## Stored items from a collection
********************

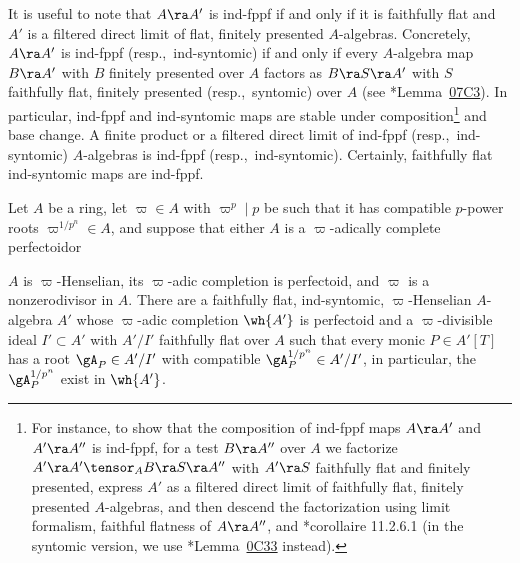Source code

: It is useful to note that $A \ra A'$ is ind-fppf if and only if it is faithfully flat and $A'$ is a filtered direct limit of flat, finitely presented $A$-algebras. Concretely, $A \ra A'$ is ind-fppf (resp.,~ind-syntomic) if and only if every $A$-algebra map $B \ra A'$ with $B$ finitely presented over $A$ factors as $B \ra S \ra A'$ with $S$ faithfully flat, finitely presented (resp.,~syntomic) over $A$ (see \cite{SP}*{Lemma~\href{https://stacks.math.columbia.edu/tag/07C3}{07C3}}). In particular, ind-fppf and ind-syntomic maps are stable under composition\footnote{For instance, to show that the composition of ind-fppf maps $A \ra A'$ and $A' \ra A''$ is ind-fppf, %
for a test $B \ra A''$ over $A$ we factorize $A' \ra A' \tensor_A B \ra S \ra A''$ with $A' \ra S$ faithfully flat and finitely presented, express $A'$ as a filtered direct limit of faithfully flat, finitely presented $A$-algebras, and then descend the factorization using limit formalism, faithful flatness of $A \ra A''$, and \cite{EGAIV3}*{corollaire 11.2.6.1} (in the syntomic version, we use \cite{SP}*{Lemma~\href{https://stacks.math.columbia.edu/tag/0C33}{0C33}} instead).} %
and base change. A finite product or a  filtered direct limit of ind-fppf (resp.,~ind-syntomic) $A$-algebras is ind-fppf (resp.,~ind-syntomic). Certainly, faithfully flat ind-syntomic maps are ind-fppf.
\epp



\bthm \label{Andre-lem}
Let $A$ be a ring, let $\varpi \in A$ with $\varpi^p \mid p$ be such that it has compatible $p$-power roots $\varpi^{1/p^n} \in A$, and suppose that either %
\benumr
\m {}
$A$ is a $\varpi$-adically complete perfectoid\uscolon or

\m {}
$A$ is $\varpi$-Henselian, its $\varpi$-adic completion is perfectoid, and $\varpi$ is a nonzerodivisor in $A$.
\eenum
There are a faithfully flat, ind-syntomic, %
$\varpi$-Henselian $A$-algebra $A'$ whose $\varpi$-adic completion $\wh{A'}$ is perfectoid and a $\varpi$-divisible ideal $I' \subset A'$ with $A'/I'$ faithfully flat over $A$ such that every monic $P \in A'[T]$ has a root $\gA_P \in A'/I'$ with compatible $\gA_P^{1/p^n} \in A'/I'$,
in particular, the $\gA_P^{1/p^n}$ exist in %
$\wh{A'}$. %
\ethm


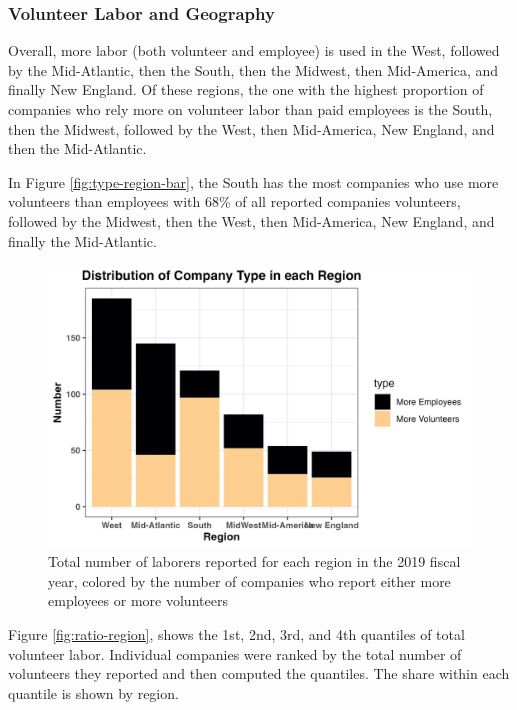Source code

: \documentclass[Dance Data
Project,article,submit,moreauthors,pdftex]{mdpi}
\begin{document}
\hypertarget{volunteer-labor-and-geography}{%
\subsubsection{Volunteer Labor and
Geography}\label{volunteer-labor-and-geography}}

Overall, more labor (both volunteer and employee) is used in the West,
followed by the Mid-Atlantic, then the South, then the Midwest, then
Mid-America, and finally New England. Of these regions, the one with the
highest proportion of companies who rely more on volunteer labor than
paid employees is the South, then the Midwest, followed by the West,
then Mid-America, New England, and then the Mid-Atlantic.

In Figure \ref{fig:type-region-bar}, the South has the most companies
who use more volunteers than employees with 68\% of all reported
companies volunteers, followed by the Midwest, then the West, then
Mid-America, New England, and finally the Mid-Atlantic.

\begin{figure}[H]
\includegraphics[width=0.9\linewidth,]{../images/type_region_bar} \caption{\label{fig:type-region-bar}Total number of laborers reported for each region in the 2019 fiscal year, colored by the number of companies who report either more employees or more volunteers}\label{fig:unnamed-chunk-14}
\end{figure}

Figure \ref{fig:ratio-region}, shows the 1st, 2nd, 3rd, and 4th
quantiles of total volunteer labor. Individual companies were ranked by
the total number of volunteers they reported and then computed the
quantiles. The share within each quantile is shown by region.
\end{document}
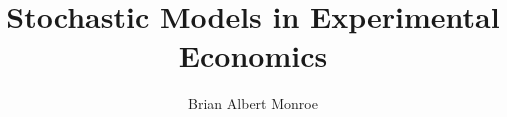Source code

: \documentclass[12pt,a4paper]{report}
\title{Stochastic Models in Experimental Economics}
\author{Brian Albert Monroe}
\makeatletter
\newcommand{\lltoc}[1]{
	\pagenumbering{gobble}
	\makeatletter
	\@starttoc{toc}%
	\makeatother
	\break
	\pagenumbering{arabic}
}
\let\oldchapter\chapter
\renewcommand{\chapter}[1]{
	\refstepcounter{chapter}%
	\oldchapter*{{\huge Chapter \thechapter}\\[1em]#1}
}
\newcommand{\onlyinsubfile}[1]{#1}
\newcommand{\notinsubfile}[1]{}
\makeatother
\begin{document}
\renewcommand{\onlyinsubfile}[1]{}
\renewcommand{\notinsubfile}[1]{#1}
\renewcommand{\lltoc}[1]{}
\let\chapter\oldchapter

\maketitle
\doublespacing
\tableofcontents







\printbibliography
\end{document}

********************

## Problem requirements
The data is to be returned exactly as it stands, pictures aside.

## Expected output
Source code

: It is useful to note that $A \ra A'$ is ind-fppf if and only if it is faithfully flat and $A'$ is a filtered direct limit of flat, finitely presented $A$-algebras. Concretely, $A \ra A'$ is ind-fppf (resp.,~ind-syntomic) if and only if every $A$-algebra map $B \ra A'$ with $B$ finitely presented over $A$ factors as $B \ra S \ra A'$ with $S$ faithfully flat, finitely presented (resp.,~syntomic) over $A$ (see \cite{SP}*{Lemma~\href{https://stacks.math.columbia.edu/tag/07C3}{07C3}}). In particular, ind-fppf and ind-syntomic maps are stable under composition\footnote{For instance, to show that the composition of ind-fppf maps $A \ra A'$ and $A' \ra A''$ is ind-fppf, %
for a test $B \ra A''$ over $A$ we factorize $A' \ra A' \tensor_A B \ra S \ra A''$ with $A' \ra S$ faithfully flat and finitely presented, express $A'$ as a filtered direct limit of faithfully flat, finitely presented $A$-algebras, and then descend the factorization using limit formalism, faithful flatness of $A \ra A''$, and \cite{EGAIV3}*{corollaire 11.2.6.1} (in the syntomic version, we use \cite{SP}*{Lemma~\href{https://stacks.math.columbia.edu/tag/0C33}{0C33}} instead).} %
and base change. A finite product or a  filtered direct limit of ind-fppf (resp.,~ind-syntomic) $A$-algebras is ind-fppf (resp.,~ind-syntomic). Certainly, faithfully flat ind-syntomic maps are ind-fppf.
\epp



\bthm \label{Andre-lem}
Let $A$ be a ring, let $\varpi \in A$ with $\varpi^p \mid p$ be such that it has compatible $p$-power roots $\varpi^{1/p^n} \in A$, and suppose that either %
\benumr
\m {}
$A$ is a $\varpi$-adically complete perfectoid\uscolon or

\m {}
$A$ is $\varpi$-Henselian, its $\varpi$-adic completion is perfectoid, and $\varpi$ is a nonzerodivisor in $A$.
\eenum
There are a faithfully flat, ind-syntomic, %
$\varpi$-Henselian $A$-algebra $A'$ whose $\varpi$-adic completion $\wh{A'}$ is perfectoid and a $\varpi$-divisible ideal $I' \subset A'$ with $A'/I'$ faithfully flat over $A$ such that every monic $P \in A'[T]$ has a root $\gA_P \in A'/I'$ with compatible $\gA_P^{1/p^n} \in A'/I'$,
in particular, the $\gA_P^{1/p^n}$ exist in %
$\wh{A'}$. %
\ethm


Source code

: \documentclass[Dance Data
Project,article,submit,moreauthors,pdftex]{mdpi}
\begin{document}
\hypertarget{volunteer-labor-and-geography}{%
\subsubsection{Volunteer Labor and
Geography}\label{volunteer-labor-and-geography}}

Overall, more labor (both volunteer and employee) is used in the West,
followed by the Mid-Atlantic, then the South, then the Midwest, then
Mid-America, and finally New England. Of these regions, the one with the
highest proportion of companies who rely more on volunteer labor than
paid employees is the South, then the Midwest, followed by the West,
then Mid-America, New England, and then the Mid-Atlantic.

In Figure \ref{fig:type-region-bar}, the South has the most companies
who use more volunteers than employees with 68\% of all reported
companies volunteers, followed by the Midwest, then the West, then
Mid-America, New England, and finally the Mid-Atlantic.

\begin{figure}[H]
\includegraphics[width=0.9\linewidth,]{../images/type_region_bar} \caption{\label{fig:type-region-bar}Total number of laborers reported for each region in the 2019 fiscal year, colored by the number of companies who report either more employees or more volunteers}\label{fig:unnamed-chunk-14}
\end{figure}

Figure \ref{fig:ratio-region}, shows the 1st, 2nd, 3rd, and 4th
quantiles of total volunteer labor. Individual companies were ranked by
the total number of volunteers they reported and then computed the
quantiles. The share within each quantile is shown by region.
\end{document}
Source code

: \documentclass[12pt,a4paper]{report}
\title{Stochastic Models in Experimental Economics}
\author{Brian Albert Monroe}
\makeatletter
\newcommand{\lltoc}[1]{
	\pagenumbering{gobble}
	\makeatletter
	\@starttoc{toc}%
	\makeatother
	\break
	\pagenumbering{arabic}
}
\let\oldchapter\chapter
\renewcommand{\chapter}[1]{
	\refstepcounter{chapter}%
	\oldchapter*{{\huge Chapter \thechapter}\\[1em]#1}
}
\newcommand{\onlyinsubfile}[1]{#1}
\newcommand{\notinsubfile}[1]{}
\makeatother
\begin{document}
\renewcommand{\onlyinsubfile}[1]{}
\renewcommand{\notinsubfile}[1]{#1}
\renewcommand{\lltoc}[1]{}
\let\chapter\oldchapter

\maketitle
\doublespacing
\tableofcontents







\printbibliography
\end{document}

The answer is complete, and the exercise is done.